> [ENTRIES SUPPLIED]
'''

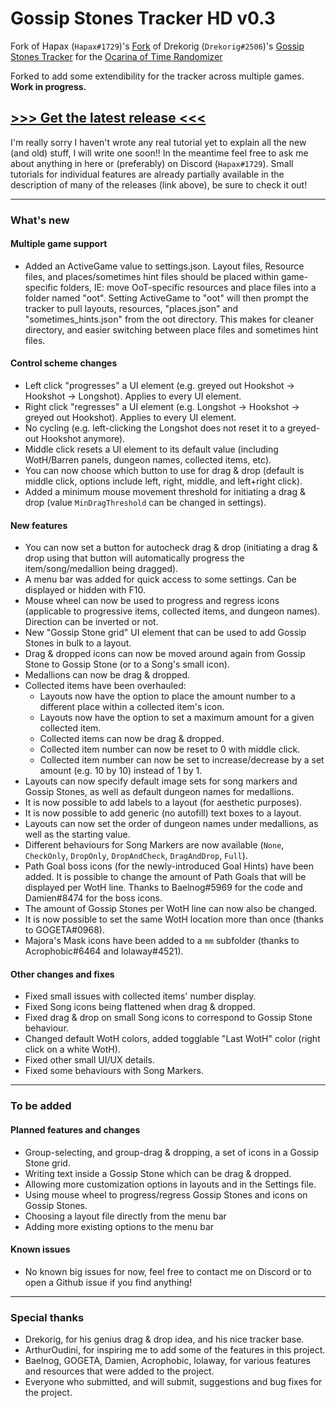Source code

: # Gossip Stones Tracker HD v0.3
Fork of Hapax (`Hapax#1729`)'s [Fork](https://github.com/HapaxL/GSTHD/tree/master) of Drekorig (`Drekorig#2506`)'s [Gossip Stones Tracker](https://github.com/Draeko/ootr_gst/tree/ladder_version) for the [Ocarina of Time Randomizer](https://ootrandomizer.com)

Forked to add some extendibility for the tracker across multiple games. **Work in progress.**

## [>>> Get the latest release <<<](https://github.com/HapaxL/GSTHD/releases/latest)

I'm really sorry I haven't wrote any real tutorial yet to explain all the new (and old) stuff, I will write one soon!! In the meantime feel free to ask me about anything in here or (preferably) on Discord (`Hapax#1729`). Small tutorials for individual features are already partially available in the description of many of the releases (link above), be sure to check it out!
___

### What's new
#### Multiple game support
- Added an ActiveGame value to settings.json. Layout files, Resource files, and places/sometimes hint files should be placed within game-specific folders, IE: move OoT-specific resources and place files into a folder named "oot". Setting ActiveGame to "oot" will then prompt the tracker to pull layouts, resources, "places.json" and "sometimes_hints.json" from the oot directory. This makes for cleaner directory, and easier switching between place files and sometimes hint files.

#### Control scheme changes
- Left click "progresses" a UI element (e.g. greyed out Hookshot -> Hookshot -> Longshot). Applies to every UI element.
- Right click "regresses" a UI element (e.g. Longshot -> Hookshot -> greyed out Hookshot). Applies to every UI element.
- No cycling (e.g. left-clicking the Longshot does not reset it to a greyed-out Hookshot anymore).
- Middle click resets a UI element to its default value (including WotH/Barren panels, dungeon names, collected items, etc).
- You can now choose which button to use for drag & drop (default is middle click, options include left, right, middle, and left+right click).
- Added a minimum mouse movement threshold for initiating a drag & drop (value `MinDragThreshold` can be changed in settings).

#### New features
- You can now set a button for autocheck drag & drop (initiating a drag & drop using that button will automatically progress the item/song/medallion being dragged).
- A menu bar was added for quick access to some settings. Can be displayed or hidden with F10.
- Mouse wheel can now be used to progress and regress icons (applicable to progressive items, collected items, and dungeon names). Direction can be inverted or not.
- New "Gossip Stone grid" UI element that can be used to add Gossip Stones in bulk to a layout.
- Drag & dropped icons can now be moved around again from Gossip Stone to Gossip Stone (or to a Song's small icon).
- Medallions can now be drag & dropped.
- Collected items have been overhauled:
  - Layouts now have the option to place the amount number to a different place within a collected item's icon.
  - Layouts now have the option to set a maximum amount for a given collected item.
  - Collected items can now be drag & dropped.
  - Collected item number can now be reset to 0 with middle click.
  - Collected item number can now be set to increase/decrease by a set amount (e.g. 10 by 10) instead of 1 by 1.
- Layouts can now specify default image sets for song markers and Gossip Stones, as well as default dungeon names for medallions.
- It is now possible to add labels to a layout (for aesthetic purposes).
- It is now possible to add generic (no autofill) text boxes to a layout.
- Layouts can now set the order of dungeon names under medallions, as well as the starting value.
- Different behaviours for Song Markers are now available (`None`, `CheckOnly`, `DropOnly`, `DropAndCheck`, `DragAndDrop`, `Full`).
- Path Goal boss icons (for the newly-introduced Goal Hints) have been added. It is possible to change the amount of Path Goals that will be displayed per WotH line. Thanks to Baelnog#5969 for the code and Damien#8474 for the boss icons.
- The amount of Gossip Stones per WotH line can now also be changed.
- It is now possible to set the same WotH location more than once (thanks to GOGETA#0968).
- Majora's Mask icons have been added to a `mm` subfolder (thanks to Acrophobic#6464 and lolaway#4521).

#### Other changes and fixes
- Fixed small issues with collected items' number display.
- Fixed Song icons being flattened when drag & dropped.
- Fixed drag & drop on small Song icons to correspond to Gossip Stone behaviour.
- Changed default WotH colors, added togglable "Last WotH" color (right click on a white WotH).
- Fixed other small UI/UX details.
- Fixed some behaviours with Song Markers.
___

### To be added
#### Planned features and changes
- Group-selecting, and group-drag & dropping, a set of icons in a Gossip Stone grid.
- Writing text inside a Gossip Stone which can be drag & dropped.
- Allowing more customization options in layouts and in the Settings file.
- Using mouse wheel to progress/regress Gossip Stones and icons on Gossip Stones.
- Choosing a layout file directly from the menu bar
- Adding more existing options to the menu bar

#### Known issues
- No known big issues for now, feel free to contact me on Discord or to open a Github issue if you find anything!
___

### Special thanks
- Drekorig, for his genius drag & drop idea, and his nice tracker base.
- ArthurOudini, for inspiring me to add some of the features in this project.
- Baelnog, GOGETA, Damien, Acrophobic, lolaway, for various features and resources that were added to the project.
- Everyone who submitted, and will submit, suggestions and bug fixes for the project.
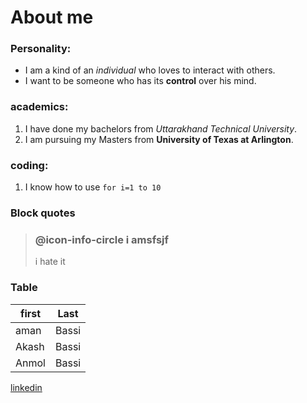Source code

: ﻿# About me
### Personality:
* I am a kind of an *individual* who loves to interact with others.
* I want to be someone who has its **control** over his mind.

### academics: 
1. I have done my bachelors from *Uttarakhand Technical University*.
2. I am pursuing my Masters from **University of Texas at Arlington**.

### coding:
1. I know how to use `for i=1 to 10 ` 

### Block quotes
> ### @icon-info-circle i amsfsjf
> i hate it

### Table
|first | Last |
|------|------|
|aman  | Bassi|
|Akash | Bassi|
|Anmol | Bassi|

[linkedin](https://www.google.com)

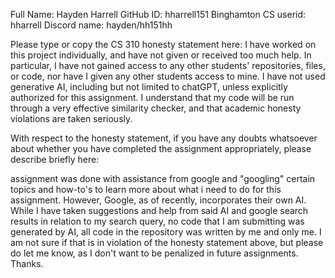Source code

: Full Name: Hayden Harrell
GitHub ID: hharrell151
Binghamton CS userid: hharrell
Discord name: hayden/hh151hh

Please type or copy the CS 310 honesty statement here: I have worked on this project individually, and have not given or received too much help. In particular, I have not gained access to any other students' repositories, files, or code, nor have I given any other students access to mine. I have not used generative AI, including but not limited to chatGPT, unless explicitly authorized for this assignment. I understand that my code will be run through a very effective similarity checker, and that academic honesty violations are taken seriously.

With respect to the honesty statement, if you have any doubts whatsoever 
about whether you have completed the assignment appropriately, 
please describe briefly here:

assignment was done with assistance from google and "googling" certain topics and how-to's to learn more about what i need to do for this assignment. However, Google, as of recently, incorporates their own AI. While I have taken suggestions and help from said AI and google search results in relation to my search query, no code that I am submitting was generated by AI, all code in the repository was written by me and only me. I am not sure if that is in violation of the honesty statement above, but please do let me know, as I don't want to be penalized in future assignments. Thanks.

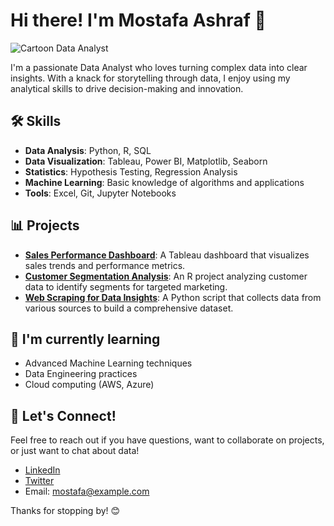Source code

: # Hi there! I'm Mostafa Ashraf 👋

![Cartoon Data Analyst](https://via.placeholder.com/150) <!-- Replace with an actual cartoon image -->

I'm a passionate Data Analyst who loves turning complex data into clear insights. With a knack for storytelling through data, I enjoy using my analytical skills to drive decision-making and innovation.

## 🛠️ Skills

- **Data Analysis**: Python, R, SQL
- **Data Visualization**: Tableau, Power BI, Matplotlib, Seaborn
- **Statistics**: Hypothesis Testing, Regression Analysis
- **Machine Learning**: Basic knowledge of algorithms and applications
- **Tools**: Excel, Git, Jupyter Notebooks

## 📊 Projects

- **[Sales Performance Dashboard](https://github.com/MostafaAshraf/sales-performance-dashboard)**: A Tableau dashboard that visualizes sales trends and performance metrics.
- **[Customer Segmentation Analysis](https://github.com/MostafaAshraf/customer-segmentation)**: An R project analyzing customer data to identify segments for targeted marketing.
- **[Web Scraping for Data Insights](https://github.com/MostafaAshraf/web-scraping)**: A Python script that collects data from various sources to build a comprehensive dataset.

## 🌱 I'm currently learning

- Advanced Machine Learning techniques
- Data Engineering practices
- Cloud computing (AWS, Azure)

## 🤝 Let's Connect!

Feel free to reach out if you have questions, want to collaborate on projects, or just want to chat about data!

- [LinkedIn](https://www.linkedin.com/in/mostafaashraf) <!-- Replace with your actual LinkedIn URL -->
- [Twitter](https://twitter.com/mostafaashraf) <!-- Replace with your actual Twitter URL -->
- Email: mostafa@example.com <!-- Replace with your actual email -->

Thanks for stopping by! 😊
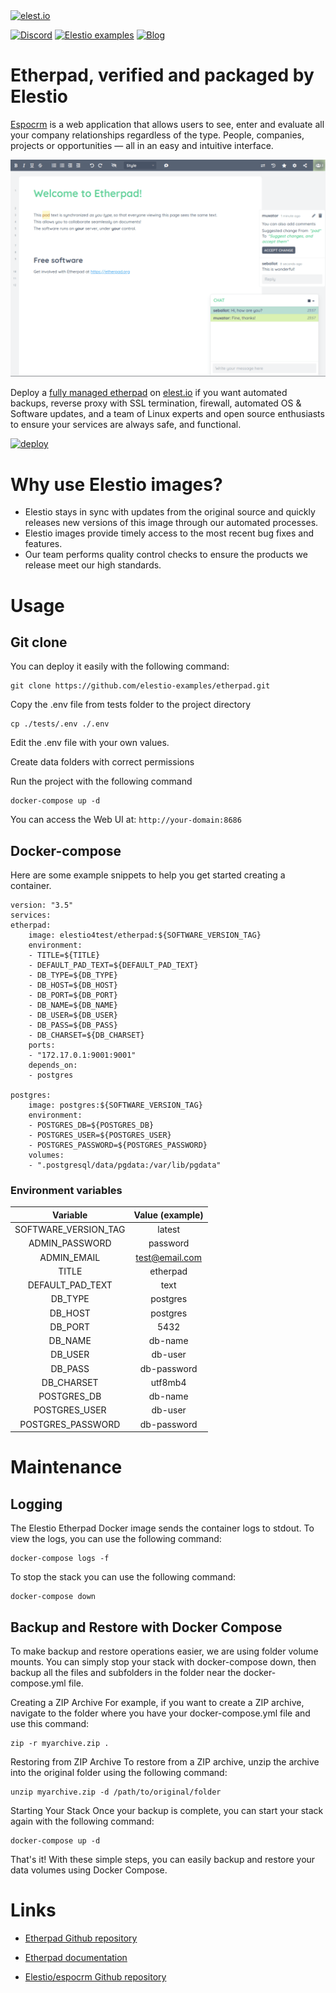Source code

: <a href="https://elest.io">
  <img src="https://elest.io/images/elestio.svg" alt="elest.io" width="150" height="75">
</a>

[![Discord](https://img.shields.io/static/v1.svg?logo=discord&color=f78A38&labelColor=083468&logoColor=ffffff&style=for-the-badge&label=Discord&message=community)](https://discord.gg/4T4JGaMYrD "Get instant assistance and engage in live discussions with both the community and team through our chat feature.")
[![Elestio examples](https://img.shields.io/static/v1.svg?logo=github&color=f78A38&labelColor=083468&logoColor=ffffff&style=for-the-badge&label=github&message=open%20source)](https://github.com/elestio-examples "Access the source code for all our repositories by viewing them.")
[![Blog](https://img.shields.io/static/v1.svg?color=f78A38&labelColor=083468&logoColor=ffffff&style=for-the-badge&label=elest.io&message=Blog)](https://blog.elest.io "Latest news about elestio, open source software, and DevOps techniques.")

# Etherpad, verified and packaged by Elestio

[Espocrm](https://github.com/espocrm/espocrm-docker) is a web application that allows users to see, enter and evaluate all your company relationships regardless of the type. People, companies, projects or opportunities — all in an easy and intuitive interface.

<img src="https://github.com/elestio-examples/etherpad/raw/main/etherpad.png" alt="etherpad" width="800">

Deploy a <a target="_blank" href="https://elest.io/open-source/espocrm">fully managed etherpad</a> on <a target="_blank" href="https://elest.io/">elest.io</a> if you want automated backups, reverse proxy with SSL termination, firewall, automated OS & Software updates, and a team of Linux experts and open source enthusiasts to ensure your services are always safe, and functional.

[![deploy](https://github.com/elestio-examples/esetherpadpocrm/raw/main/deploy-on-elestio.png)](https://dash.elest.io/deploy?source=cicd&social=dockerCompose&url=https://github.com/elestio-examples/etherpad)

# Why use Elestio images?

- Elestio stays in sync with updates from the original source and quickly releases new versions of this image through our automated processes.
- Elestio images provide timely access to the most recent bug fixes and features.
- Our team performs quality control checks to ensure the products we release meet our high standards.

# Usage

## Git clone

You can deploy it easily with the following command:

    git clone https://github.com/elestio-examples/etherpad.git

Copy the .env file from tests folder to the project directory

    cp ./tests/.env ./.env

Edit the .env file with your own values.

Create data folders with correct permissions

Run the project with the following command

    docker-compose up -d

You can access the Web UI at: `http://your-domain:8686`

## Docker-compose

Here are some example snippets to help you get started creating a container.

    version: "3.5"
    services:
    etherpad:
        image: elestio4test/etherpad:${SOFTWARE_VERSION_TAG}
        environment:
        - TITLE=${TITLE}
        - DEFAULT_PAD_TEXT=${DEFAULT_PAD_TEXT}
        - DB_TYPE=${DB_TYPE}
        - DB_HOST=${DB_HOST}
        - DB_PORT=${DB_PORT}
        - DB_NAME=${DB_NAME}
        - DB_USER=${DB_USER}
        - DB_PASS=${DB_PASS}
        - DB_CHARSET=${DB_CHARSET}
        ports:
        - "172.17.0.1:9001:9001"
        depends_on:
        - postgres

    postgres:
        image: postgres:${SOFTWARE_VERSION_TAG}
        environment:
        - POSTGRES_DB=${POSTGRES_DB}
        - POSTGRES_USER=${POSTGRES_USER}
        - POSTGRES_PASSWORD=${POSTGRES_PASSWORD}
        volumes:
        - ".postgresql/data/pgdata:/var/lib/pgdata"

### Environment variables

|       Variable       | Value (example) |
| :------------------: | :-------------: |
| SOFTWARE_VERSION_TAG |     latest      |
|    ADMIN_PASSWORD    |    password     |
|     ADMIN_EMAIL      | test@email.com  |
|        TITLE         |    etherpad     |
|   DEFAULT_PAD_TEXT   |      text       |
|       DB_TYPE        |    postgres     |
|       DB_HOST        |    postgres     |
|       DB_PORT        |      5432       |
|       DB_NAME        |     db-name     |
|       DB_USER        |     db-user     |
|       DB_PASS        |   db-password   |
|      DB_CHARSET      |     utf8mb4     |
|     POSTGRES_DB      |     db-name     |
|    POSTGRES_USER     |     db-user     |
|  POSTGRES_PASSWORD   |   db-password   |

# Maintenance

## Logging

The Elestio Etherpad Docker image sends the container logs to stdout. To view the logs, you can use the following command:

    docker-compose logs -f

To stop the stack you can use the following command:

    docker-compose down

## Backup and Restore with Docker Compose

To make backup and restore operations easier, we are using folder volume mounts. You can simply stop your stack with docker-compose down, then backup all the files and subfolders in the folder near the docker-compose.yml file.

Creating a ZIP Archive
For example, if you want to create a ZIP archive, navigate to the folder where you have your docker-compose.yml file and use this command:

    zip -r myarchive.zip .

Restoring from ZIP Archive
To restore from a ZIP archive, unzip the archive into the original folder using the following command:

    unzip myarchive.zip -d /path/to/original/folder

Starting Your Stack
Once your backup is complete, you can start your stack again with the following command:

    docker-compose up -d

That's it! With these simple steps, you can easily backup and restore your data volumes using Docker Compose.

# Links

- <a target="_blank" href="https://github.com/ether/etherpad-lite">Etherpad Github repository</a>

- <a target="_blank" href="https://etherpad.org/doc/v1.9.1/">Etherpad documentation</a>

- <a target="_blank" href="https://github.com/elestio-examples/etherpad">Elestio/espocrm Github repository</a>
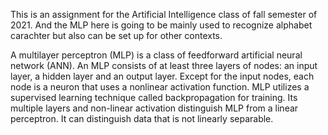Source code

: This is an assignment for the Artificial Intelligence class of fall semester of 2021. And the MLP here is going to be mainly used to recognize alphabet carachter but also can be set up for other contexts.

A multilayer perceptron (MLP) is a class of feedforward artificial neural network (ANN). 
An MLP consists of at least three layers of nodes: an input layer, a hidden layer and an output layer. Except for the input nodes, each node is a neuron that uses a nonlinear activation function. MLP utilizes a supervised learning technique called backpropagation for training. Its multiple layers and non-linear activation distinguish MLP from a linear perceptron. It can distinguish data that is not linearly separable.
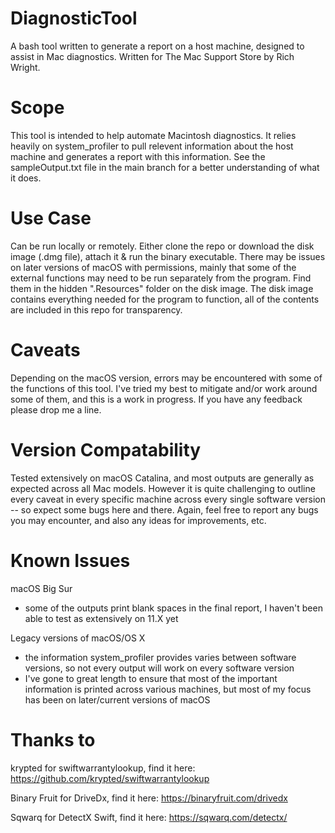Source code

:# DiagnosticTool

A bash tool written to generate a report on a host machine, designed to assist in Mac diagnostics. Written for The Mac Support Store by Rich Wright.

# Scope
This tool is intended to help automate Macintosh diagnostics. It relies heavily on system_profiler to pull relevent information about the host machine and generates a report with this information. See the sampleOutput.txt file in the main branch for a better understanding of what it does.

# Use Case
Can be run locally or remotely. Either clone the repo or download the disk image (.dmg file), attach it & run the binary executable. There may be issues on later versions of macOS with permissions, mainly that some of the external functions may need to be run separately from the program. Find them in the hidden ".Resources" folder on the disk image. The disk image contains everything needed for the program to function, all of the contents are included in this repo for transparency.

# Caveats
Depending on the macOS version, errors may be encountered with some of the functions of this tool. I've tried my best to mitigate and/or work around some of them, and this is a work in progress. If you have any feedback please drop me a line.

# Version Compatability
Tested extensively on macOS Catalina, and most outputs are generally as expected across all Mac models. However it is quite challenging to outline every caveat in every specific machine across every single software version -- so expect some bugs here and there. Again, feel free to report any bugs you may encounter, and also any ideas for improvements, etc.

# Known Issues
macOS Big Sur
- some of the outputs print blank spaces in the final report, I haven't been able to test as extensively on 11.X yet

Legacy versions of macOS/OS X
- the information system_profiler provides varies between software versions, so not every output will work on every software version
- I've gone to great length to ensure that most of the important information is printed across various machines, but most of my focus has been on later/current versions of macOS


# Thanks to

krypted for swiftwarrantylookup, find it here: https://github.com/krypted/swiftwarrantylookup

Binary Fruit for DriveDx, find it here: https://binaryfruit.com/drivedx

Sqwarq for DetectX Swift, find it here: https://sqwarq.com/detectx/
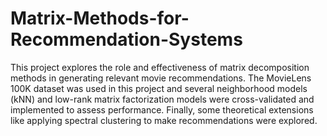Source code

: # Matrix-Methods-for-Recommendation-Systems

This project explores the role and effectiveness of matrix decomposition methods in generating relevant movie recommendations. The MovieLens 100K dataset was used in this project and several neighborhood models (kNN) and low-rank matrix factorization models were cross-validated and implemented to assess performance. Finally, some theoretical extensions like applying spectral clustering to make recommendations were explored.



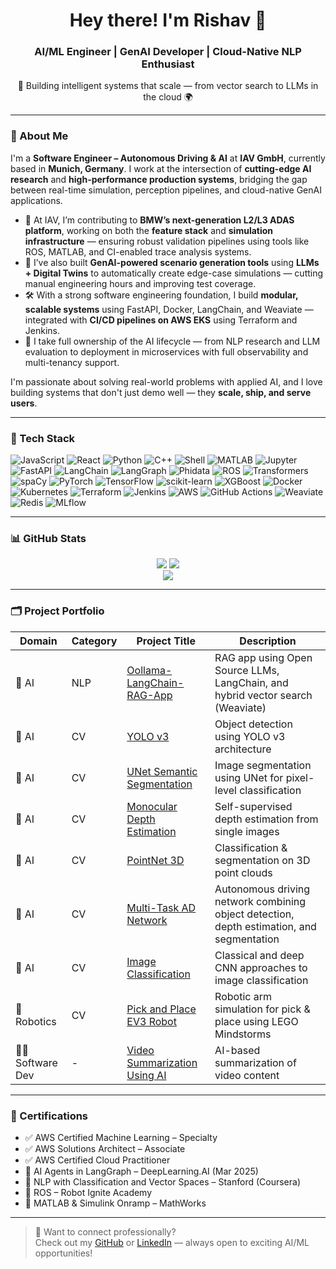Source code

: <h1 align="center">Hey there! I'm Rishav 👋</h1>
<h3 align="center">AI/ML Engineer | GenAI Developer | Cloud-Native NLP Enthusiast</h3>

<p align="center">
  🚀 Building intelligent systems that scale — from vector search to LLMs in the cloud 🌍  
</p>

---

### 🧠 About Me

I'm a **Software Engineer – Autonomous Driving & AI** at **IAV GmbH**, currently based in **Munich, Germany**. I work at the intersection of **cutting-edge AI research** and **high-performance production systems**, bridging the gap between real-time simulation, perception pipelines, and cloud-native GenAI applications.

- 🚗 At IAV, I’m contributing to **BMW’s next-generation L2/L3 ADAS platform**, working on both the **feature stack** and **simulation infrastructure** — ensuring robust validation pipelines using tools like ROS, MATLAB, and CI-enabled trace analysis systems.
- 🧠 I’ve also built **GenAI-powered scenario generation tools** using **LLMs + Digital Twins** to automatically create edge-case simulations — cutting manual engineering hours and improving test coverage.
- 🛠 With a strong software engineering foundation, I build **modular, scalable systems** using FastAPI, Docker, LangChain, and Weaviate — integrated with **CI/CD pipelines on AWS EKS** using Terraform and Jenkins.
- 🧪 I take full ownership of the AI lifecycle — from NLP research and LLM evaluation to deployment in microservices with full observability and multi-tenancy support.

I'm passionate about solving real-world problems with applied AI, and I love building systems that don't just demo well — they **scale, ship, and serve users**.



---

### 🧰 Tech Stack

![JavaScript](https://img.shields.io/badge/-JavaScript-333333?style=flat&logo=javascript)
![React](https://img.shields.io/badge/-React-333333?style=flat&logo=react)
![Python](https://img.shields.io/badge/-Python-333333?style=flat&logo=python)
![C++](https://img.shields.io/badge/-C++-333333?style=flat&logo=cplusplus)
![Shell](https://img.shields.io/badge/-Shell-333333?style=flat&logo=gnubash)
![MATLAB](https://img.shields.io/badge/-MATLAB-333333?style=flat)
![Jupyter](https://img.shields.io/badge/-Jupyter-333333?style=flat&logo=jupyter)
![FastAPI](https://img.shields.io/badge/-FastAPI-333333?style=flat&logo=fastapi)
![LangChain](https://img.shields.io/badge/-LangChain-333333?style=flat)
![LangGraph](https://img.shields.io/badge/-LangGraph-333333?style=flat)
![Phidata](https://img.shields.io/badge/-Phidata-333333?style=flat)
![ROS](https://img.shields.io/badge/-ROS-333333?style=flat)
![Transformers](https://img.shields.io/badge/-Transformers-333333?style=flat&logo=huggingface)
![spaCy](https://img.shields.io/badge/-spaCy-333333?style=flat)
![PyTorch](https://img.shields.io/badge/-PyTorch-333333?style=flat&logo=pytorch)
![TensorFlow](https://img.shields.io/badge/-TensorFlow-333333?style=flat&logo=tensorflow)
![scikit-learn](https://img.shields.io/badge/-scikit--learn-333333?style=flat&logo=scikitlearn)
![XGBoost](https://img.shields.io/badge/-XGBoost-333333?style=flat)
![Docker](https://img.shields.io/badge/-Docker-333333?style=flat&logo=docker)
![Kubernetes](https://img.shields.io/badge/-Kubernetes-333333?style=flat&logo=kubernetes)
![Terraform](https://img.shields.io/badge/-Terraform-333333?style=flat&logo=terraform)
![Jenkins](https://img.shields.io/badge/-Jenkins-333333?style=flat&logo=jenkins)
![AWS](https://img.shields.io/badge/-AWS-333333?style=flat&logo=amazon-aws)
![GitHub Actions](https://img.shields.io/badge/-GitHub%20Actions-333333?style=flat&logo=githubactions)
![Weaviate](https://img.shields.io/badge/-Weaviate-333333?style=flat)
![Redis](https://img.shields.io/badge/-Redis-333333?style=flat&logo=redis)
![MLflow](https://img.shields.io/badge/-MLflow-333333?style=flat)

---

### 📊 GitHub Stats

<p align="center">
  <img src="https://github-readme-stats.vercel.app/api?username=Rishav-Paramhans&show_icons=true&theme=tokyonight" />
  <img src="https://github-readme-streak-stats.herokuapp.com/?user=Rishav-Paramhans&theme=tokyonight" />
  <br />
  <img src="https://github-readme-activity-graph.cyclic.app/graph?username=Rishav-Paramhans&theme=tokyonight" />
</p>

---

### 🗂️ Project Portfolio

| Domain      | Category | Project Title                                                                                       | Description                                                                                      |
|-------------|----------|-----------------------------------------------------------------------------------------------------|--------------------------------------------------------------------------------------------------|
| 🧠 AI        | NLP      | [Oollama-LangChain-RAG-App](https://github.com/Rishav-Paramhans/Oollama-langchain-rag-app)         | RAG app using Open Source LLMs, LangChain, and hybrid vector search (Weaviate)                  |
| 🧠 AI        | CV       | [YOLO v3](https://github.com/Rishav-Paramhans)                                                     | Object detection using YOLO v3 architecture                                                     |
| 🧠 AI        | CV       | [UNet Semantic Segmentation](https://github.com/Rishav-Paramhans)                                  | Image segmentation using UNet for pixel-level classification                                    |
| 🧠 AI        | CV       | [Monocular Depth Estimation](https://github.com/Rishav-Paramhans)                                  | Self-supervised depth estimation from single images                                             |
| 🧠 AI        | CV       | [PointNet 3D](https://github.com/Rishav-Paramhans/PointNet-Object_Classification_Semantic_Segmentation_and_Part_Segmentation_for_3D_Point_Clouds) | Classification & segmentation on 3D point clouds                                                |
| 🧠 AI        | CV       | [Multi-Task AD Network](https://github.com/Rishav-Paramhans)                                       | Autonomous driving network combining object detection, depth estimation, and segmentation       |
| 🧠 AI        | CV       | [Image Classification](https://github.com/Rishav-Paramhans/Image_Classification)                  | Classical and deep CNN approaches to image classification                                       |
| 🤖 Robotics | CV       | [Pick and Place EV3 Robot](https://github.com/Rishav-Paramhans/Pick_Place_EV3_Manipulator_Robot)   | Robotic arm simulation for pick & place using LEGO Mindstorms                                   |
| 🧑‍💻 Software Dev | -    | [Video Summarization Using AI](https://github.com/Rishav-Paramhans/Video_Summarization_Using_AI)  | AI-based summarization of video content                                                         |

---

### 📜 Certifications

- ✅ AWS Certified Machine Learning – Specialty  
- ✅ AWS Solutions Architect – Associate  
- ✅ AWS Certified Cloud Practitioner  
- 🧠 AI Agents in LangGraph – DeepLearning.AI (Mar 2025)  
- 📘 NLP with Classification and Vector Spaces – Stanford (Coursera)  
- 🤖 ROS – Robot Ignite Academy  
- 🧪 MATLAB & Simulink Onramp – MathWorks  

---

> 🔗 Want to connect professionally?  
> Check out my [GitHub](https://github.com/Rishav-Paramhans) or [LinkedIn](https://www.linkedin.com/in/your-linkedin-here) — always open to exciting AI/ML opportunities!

'''

> [WHAT YOU ARE ASKED TO DO]
Taking the entries above, copy word for word the lines from the one with "To restore from" up to and including the one with "A multilayer perceptron", without any picture.

> [TASK RESULT]
To restore from a ZIP archive, unzip the archive into the original folder using the following command:

    unzip myarchive.zip -d /path/to/original/folder

Starting Your Stack
Once your backup is complete, you can start your stack again with the following command:

    docker-compose up -d

That's it! With these simple steps, you can easily backup and restore your data volumes using Docker Compose.

# Links

- <a target="_blank" href="https://github.com/ether/etherpad-lite">Etherpad Github repository</a>

- <a target="_blank" href="https://etherpad.org/doc/v1.9.1/">Etherpad documentation</a>

- <a target="_blank" href="https://github.com/elestio-examples/etherpad">Elestio/espocrm Github repository</a>
Source code

: This is an assignment for the Artificial Intelligence class of fall semester of 2021. And the MLP here is going to be mainly used to recognize alphabet carachter but also can be set up for other contexts.

A multilayer perceptron (MLP) is a class of feedforward artificial neural network (ANN). 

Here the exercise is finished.